_Records supplied_.
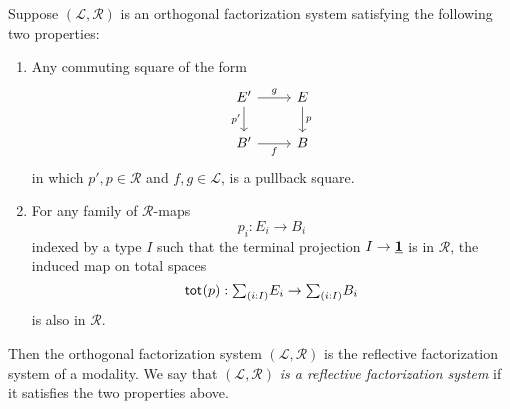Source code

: \documentclass[9pt,twosided]{amsart}
\begin{document}
\begin{thm}\label{thm:rfs}
  Suppose $(\mathcal{L},\mathcal{R})$ is an orthogonal factorization system satisfying the following two properties:
  \begin{enumerate}
  \item Any commuting square of the form
    \begin{equation*}
      \begin{tikzcd}
        E' \arrow[d,swap,"{p'}"] \arrow[r,"g"] & E \arrow[d,"p"] \\
        B' \arrow[r,swap,"f"] & B
      \end{tikzcd}
    \end{equation*}
    in which $p',p\in\mathcal{R}$ and $f,g\in\mathcal{L}$, is a pullback square.
  \item For any family of $\mathcal{R}$-maps
    \begin{equation*}
      p_i:E_i\to B_i
    \end{equation*}
    indexed by a type $I$ such that the terminal projection $I\to\underline{\mathbf{1}}$ is in $\mathcal{R}$, the induced map on total spaces
    \begin{equation*}
      \total{p}:\sm{i:I}E_i\to\sm{i:I}B_i
    \end{equation*}
    is also in $\mathcal{R}$. 
  \end{enumerate}
  Then the orthogonal factorization system $(\mathcal{L},\mathcal{R})$ is the reflective factorization system of a modality. We say that $(\mathcal{L},\mathcal{R})$ \emph{is a reflective factorization system} if it satisfies the two properties above.
\end{thm}
\end{document}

_Problem details_.
Look through the material for "mathcal". Copy each line that has it.

_Your response_.
  Suppose $(\mathcal{L},\mathcal{R})$ is an orthogonal factorization system satisfying the following two properties:
    in which $p',p\in\mathcal{R}$ and $f,g\in\mathcal{L}$, is a pullback square.
  \item For any family of $\mathcal{R}$-maps
    indexed by a type $I$ such that the terminal projection $I\to\underline{\mathbf{1}}$ is in $\mathcal{R}$, the induced map on total spaces
    is also in $\mathcal{R}$. 
  Then the orthogonal factorization system $(\mathcal{L},\mathcal{R})$ is the reflective factorization system of a modality. We say that $(\mathcal{L},\mathcal{R})$ \emph{is a reflective factorization system} if it satisfies the two properties above.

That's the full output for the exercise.